__Assignment__
Report how many lines of the data contain the string "develop". Add nothing.

Start of Dataset entries

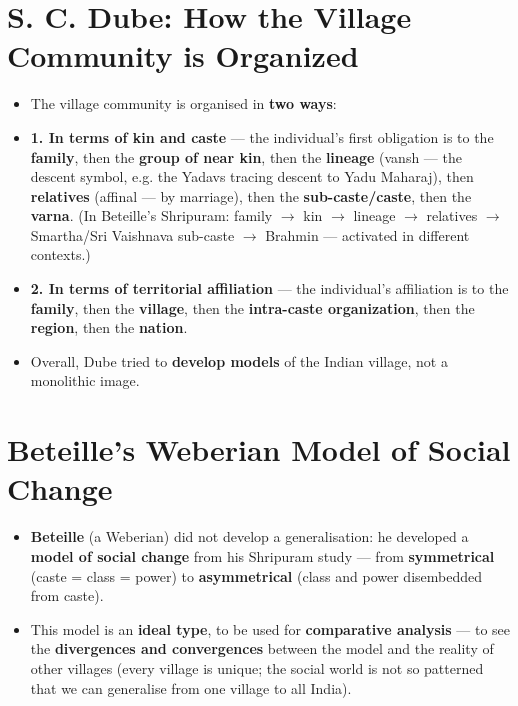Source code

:\section{S. C. Dube: How the Village Community is Organized}

\begin{KeyConcept}
\begin{itemize}
\item The village community is organised in \textbf{two ways}:
\item \textbf{1. In terms of kin and caste} --- the individual's first obligation is to the \textbf{family}, then the \textbf{group of near kin}, then the \textbf{lineage} (vansh --- the descent symbol, e.g. the Yadavs tracing descent to Yadu Maharaj), then \textbf{relatives} (affinal --- by marriage), then the \textbf{sub-caste/caste}, then the \textbf{varna}. (In Beteille's Shripuram: family $\rightarrow$ kin $\rightarrow$ lineage $\rightarrow$ relatives $\rightarrow$ Smartha/Sri Vaishnava sub-caste $\rightarrow$ Brahmin --- activated in different contexts.)
\item \textbf{2. In terms of territorial affiliation} --- the individual's affiliation is to the \textbf{family}, then the \textbf{village}, then the \textbf{intra-caste organization}, then the \textbf{region}, then the \textbf{nation}.
\item Overall, Dube tried to \textbf{develop models} of the Indian village, not a monolithic image.
\end{itemize}
\end{KeyConcept}

\section{Beteille's Weberian Model of Social Change}

\begin{KeyConcept}
\begin{itemize}
\item \textbf{Beteille} (a Weberian) did not develop a generalisation: he developed a \textbf{model of social change} from his Shripuram study --- from \textbf{symmetrical} (caste = class = power) to \textbf{asymmetrical} (class and power disembedded from caste).
\item This model is an \textbf{ideal type}, to be used for \textbf{comparative analysis} --- to see the \textbf{divergences and convergences} between the model and the reality of other villages (every village is unique; the social world is not so patterned that we can generalise from one village to all India).
\end{itemize}
\end{KeyConcept}


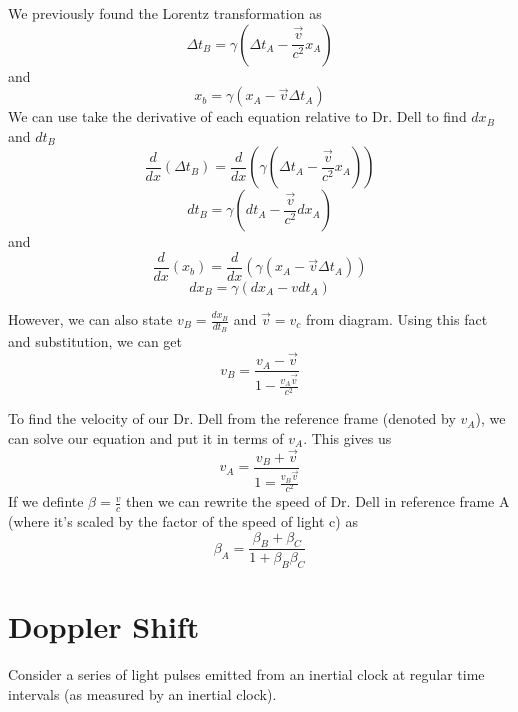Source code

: \documentclass{article}
\begin{document}
We previously found the Lorentz transformation as
\[
  \Delta t_B = \gamma (\Delta t_A - \frac{\vec{v}}{c^2} x_A)
\]
and
\[
  x_b = \gamma (x_A - \vec{v} \Delta t_A)
\]
We can use take the derivative of each equation relative to Dr. Dell to find \(dx_B\) and \(dt_B\)
\[
  \frac{d}{dx}(\Delta t_B) = \frac{d}{dx}(\gamma (\Delta t_A - \frac{\vec{v}}{c^2} x_A))
\]
\[
  dt_B = \gamma (dt_A - \frac{\vec{v}}{c^2} dx_A)
\]
and
\[
  \frac{d}{dx}(x_b) = \frac{d}{dx}(\gamma (x_A - \vec{v} \Delta t_A))
\]
\[
  dx_B = \gamma (dx_A - vdt_A)
\]

However, we can also state \(v_B = \frac{dx_B}{dt_B}\) and \(\vec{v} = v_c\) from diagram. Using this fact and substitution, we can get
\[
  v_B = \frac{v_A - \vec{v}}{1 - \frac{v_A \vec{v}}{c^2}}
\]

To find the velocity of our Dr. Dell from the reference frame (denoted by \(v_A\)), we can solve our equation and put it in terms of \(v_A\). This gives us
\[
  v_A = \frac{v_B + \vec{v}}{1 = \frac{v_B \vec{v}}{c^2}}
\]
If we definte \(\beta = \frac{v}{c}\) then we can rewrite the speed of Dr. Dell in reference frame A (where it's scaled by the factor of the speed of light c) as
\[
\beta_A = \frac{\beta_B + \beta_C}{1 + \beta_B \beta_C}
\]
\newpage
\section{Doppler Shift}
Consider a series of light pulses emitted from an inertial clock at regular time intervals (as measured by an inertial clock).
\end{document}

End of Dataset entries

__Result__
2